Every line of the data must be copied exactly.

* Source texts of formatted documents:
▼

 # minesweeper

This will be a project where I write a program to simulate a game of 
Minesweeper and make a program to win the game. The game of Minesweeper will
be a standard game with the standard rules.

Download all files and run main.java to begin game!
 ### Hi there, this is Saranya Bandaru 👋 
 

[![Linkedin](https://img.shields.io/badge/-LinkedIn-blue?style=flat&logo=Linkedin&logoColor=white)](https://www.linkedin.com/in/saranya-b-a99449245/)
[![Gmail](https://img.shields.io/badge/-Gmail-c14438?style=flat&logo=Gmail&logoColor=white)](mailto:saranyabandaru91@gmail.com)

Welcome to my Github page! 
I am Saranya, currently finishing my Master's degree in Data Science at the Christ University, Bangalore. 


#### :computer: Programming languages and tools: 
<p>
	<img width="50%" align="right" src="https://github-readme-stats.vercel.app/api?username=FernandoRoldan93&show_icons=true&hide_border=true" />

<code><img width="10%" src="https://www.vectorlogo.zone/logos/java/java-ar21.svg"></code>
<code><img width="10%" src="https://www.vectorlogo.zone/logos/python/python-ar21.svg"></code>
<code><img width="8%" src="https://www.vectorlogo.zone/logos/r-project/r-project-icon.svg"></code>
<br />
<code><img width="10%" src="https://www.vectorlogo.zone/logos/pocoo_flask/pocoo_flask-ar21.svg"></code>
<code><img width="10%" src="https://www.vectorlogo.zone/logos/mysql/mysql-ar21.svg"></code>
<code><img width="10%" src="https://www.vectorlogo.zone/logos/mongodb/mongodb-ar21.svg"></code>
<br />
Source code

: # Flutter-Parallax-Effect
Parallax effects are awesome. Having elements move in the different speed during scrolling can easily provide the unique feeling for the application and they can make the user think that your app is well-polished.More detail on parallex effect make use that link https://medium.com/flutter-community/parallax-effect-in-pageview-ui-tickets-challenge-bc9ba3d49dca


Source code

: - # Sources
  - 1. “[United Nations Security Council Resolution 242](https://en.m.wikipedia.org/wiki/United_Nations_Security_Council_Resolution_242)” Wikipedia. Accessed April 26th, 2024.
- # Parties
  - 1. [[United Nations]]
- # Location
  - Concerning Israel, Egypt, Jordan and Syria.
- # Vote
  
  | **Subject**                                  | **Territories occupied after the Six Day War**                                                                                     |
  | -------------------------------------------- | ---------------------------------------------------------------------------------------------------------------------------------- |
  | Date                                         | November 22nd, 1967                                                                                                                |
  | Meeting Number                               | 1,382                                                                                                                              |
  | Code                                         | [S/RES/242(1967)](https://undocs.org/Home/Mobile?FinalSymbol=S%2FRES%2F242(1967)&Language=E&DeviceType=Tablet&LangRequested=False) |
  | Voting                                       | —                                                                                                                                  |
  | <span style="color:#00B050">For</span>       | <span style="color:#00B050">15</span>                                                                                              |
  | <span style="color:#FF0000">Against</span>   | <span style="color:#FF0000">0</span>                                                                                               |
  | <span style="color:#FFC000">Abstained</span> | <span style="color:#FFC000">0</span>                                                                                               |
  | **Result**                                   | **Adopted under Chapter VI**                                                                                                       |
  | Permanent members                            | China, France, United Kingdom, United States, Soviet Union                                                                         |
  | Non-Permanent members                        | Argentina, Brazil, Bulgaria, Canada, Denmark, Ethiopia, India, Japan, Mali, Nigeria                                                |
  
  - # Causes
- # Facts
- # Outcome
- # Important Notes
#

▲

* RESULT FOR THIS TASK:
 # minesweeper

This will be a project where I write a program to simulate a game of 
Minesweeper and make a program to win the game. The game of Minesweeper will
be a standard game with the standard rules.

Download all files and run main.java to begin game!
 ### Hi there, this is Saranya Bandaru 👋 
 

[![Linkedin](https://img.shields.io/badge/-LinkedIn-blue?style=flat&logo=Linkedin&logoColor=white)](https://www.linkedin.com/in/saranya-b-a99449245/)
[![Gmail](https://img.shields.io/badge/-Gmail-c14438?style=flat&logo=Gmail&logoColor=white)](mailto:saranyabandaru91@gmail.com)

Welcome to my Github page! 
I am Saranya, currently finishing my Master's degree in Data Science at the Christ University, Bangalore. 


#### :computer: Programming languages and tools: 
<p>
	<img width="50%" align="right" src="https://github-readme-stats.vercel.app/api?username=FernandoRoldan93&show_icons=true&hide_border=true" />

<code><img width="10%" src="https://www.vectorlogo.zone/logos/java/java-ar21.svg"></code>
<code><img width="10%" src="https://www.vectorlogo.zone/logos/python/python-ar21.svg"></code>
<code><img width="8%" src="https://www.vectorlogo.zone/logos/r-project/r-project-icon.svg"></code>
<br />
<code><img width="10%" src="https://www.vectorlogo.zone/logos/pocoo_flask/pocoo_flask-ar21.svg"></code>
<code><img width="10%" src="https://www.vectorlogo.zone/logos/mysql/mysql-ar21.svg"></code>
<code><img width="10%" src="https://www.vectorlogo.zone/logos/mongodb/mongodb-ar21.svg"></code>
<br />
Source code

: # Flutter-Parallax-Effect
Parallax effects are awesome. Having elements move in the different speed during scrolling can easily provide the unique feeling for the application and they can make the user think that your app is well-polished.More detail on parallex effect make use that link https://medium.com/flutter-community/parallax-effect-in-pageview-ui-tickets-challenge-bc9ba3d49dca


Source code

: - # Sources
  - 1. “[United Nations Security Council Resolution 242](https://en.m.wikipedia.org/wiki/United_Nations_Security_Council_Resolution_242)” Wikipedia. Accessed April 26th, 2024.
- # Parties
  - 1. [[United Nations]]
- # Location
  - Concerning Israel, Egypt, Jordan and Syria.
- # Vote
  
  | **Subject**                                  | **Territories occupied after the Six Day War**                                                                                     |
  | -------------------------------------------- | ---------------------------------------------------------------------------------------------------------------------------------- |
  | Date                                         | November 22nd, 1967                                                                                                                |
  | Meeting Number                               | 1,382                                                                                                                              |
  | Code                                         | [S/RES/242(1967)](https://undocs.org/Home/Mobile?FinalSymbol=S%2FRES%2F242(1967)&Language=E&DeviceType=Tablet&LangRequested=False) |
  | Voting                                       | —                                                                                                                                  |
  | <span style="color:#00B050">For</span>       | <span style="color:#00B050">15</span>                                                                                              |
  | <span style="color:#FF0000">Against</span>   | <span style="color:#FF0000">0</span>                                                                                               |
  | <span style="color:#FFC000">Abstained</span> | <span style="color:#FFC000">0</span>                                                                                               |
  | **Result**                                   | **Adopted under Chapter VI**                                                                                                       |
  | Permanent members                            | China, France, United Kingdom, United States, Soviet Union                                                                         |
  | Non-Permanent members                        | Argentina, Brazil, Bulgaria, Canada, Denmark, Ethiopia, India, Japan, Mali, Nigeria                                                |
  
  - # Causes
- # Facts
- # Outcome
- # Important Notes
#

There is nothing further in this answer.